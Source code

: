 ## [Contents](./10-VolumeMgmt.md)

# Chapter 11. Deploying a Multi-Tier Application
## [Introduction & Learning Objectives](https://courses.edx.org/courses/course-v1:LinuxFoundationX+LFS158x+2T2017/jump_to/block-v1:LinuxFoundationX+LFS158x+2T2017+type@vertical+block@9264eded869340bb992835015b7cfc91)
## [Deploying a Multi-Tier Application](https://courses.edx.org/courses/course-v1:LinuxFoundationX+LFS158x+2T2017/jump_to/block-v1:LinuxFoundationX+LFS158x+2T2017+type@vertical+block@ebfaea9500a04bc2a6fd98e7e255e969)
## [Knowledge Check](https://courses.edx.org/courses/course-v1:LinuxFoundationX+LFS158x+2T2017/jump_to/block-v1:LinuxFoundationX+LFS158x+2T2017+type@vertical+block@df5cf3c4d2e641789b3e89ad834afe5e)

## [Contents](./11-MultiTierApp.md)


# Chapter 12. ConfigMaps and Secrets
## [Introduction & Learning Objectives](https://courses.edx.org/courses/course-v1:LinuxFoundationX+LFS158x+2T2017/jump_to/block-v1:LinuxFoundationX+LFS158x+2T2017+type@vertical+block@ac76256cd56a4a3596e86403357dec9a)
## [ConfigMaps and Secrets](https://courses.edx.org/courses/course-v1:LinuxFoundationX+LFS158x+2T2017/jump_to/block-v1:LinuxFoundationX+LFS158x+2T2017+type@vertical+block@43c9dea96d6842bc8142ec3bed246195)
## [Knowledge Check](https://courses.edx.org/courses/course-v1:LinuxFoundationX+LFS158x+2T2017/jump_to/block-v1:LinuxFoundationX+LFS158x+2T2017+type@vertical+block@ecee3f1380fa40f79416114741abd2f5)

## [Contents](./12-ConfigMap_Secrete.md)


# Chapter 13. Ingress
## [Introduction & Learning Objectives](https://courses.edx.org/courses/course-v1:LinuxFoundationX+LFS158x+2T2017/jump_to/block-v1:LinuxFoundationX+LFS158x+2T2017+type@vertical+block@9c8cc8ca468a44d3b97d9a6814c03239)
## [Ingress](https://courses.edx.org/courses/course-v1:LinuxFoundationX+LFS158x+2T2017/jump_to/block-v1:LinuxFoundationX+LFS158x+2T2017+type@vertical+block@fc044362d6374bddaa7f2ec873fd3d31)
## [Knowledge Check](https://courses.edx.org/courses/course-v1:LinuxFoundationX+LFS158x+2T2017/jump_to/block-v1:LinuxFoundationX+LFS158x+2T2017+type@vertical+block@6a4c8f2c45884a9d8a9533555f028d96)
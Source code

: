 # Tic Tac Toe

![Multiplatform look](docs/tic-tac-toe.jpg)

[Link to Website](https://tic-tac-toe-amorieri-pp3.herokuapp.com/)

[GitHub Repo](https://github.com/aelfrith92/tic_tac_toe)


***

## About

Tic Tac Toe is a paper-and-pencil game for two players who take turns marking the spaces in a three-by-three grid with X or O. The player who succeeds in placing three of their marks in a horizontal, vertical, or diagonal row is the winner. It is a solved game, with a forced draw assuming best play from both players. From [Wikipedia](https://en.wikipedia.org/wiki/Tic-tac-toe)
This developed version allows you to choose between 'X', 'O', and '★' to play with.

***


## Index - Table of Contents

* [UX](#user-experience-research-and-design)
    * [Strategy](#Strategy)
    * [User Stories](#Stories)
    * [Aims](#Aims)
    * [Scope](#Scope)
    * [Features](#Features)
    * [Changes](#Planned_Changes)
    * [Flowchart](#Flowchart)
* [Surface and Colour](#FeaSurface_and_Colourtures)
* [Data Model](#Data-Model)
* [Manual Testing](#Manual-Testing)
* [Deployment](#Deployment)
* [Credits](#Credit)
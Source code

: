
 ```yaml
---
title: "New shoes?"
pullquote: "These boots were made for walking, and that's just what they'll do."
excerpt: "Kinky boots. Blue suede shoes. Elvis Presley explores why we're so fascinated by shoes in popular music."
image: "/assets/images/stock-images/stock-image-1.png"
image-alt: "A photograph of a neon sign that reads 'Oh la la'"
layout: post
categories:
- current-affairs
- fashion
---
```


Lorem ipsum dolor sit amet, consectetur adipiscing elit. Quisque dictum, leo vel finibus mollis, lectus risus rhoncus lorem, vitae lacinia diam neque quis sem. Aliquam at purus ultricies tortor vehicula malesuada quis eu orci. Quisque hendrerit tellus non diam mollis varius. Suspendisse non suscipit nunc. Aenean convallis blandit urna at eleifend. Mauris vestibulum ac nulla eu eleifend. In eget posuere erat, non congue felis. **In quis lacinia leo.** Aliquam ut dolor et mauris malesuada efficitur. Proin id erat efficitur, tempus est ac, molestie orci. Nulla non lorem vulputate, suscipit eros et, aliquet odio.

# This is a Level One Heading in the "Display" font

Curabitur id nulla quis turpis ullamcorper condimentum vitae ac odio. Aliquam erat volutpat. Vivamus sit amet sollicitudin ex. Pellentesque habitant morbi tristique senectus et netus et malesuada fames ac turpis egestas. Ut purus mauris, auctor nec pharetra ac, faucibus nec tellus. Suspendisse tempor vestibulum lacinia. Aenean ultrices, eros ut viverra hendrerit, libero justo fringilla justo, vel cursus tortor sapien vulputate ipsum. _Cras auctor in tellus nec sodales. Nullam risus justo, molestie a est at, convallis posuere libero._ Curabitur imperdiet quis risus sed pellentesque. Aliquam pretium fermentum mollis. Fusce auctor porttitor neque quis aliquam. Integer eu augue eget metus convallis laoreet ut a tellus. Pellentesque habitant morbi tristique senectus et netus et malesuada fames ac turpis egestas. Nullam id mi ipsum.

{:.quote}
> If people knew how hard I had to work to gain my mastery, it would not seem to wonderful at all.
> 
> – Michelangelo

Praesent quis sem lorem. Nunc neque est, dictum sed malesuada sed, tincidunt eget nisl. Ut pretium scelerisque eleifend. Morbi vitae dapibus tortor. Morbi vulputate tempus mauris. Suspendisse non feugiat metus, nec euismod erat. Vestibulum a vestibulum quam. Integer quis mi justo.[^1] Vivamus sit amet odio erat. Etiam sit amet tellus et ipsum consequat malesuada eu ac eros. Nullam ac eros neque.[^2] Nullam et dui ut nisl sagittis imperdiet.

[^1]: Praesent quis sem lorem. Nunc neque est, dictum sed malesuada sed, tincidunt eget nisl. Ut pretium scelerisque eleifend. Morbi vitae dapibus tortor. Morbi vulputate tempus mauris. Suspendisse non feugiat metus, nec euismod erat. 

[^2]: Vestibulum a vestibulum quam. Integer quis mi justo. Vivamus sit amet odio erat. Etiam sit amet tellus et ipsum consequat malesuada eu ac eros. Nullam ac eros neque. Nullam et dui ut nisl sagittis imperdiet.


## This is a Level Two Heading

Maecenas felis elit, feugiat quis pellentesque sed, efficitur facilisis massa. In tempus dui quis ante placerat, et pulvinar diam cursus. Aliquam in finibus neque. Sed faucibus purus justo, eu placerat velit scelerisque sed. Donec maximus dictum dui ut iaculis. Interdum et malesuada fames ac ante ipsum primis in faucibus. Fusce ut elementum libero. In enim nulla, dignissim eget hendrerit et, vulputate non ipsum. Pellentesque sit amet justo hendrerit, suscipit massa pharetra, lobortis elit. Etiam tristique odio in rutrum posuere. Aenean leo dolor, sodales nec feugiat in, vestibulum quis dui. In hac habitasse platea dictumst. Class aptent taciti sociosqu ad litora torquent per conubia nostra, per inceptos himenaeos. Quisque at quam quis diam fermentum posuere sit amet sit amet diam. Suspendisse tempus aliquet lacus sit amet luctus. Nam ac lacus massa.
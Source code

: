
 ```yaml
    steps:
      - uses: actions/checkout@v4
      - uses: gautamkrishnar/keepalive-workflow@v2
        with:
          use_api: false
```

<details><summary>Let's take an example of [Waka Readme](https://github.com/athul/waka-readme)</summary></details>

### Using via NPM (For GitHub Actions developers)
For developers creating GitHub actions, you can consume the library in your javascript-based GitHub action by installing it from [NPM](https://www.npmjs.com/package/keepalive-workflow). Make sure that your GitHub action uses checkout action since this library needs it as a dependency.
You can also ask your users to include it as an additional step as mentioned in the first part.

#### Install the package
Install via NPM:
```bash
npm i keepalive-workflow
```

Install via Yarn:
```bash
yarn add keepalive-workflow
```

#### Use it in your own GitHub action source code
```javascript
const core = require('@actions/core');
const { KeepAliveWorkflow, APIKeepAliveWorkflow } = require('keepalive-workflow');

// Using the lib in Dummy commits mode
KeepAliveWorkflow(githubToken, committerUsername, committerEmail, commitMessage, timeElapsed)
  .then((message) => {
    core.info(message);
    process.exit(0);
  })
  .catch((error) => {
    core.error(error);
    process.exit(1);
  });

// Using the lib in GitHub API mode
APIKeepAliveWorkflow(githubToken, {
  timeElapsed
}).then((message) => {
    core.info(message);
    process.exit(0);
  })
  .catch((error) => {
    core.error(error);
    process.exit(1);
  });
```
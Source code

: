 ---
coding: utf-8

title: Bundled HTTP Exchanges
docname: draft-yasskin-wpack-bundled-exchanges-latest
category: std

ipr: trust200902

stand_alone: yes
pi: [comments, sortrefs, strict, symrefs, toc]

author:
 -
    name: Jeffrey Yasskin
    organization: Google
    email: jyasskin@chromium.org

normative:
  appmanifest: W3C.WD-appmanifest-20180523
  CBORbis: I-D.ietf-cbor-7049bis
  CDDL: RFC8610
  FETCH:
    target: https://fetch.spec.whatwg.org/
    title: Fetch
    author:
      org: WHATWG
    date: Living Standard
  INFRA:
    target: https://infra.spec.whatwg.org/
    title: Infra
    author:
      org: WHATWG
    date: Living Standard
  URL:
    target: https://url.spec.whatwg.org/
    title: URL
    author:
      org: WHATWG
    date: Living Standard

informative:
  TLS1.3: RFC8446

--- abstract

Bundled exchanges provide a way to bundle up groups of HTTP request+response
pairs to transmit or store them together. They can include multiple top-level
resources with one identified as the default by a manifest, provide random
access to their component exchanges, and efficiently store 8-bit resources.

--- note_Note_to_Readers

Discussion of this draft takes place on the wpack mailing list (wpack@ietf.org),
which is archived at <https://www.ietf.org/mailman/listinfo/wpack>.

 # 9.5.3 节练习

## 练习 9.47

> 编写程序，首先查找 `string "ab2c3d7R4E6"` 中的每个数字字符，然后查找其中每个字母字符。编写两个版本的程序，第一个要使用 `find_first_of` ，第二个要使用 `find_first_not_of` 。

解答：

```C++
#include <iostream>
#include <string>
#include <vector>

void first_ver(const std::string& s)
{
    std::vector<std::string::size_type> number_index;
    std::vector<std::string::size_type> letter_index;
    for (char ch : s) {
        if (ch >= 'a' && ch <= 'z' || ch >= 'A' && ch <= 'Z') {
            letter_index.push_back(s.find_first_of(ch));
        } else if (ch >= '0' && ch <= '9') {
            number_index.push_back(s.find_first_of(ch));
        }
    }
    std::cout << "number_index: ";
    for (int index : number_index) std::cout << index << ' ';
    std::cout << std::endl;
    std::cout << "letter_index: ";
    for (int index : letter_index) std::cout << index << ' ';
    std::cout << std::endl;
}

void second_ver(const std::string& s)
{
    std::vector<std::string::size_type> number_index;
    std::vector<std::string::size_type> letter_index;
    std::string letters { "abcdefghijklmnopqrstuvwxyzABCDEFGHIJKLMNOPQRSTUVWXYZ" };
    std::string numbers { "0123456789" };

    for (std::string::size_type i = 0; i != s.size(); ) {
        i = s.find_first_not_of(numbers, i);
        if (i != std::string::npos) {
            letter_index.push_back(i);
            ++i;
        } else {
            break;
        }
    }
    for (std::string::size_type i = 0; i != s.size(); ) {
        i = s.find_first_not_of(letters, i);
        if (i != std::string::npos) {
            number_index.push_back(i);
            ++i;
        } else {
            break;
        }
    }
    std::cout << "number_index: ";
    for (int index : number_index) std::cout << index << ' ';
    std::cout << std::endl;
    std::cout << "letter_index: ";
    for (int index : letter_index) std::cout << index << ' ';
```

Aim of the task: Lines of the material that hold the word "Knowledge" should be counted, and the number alone given.

Response area: 3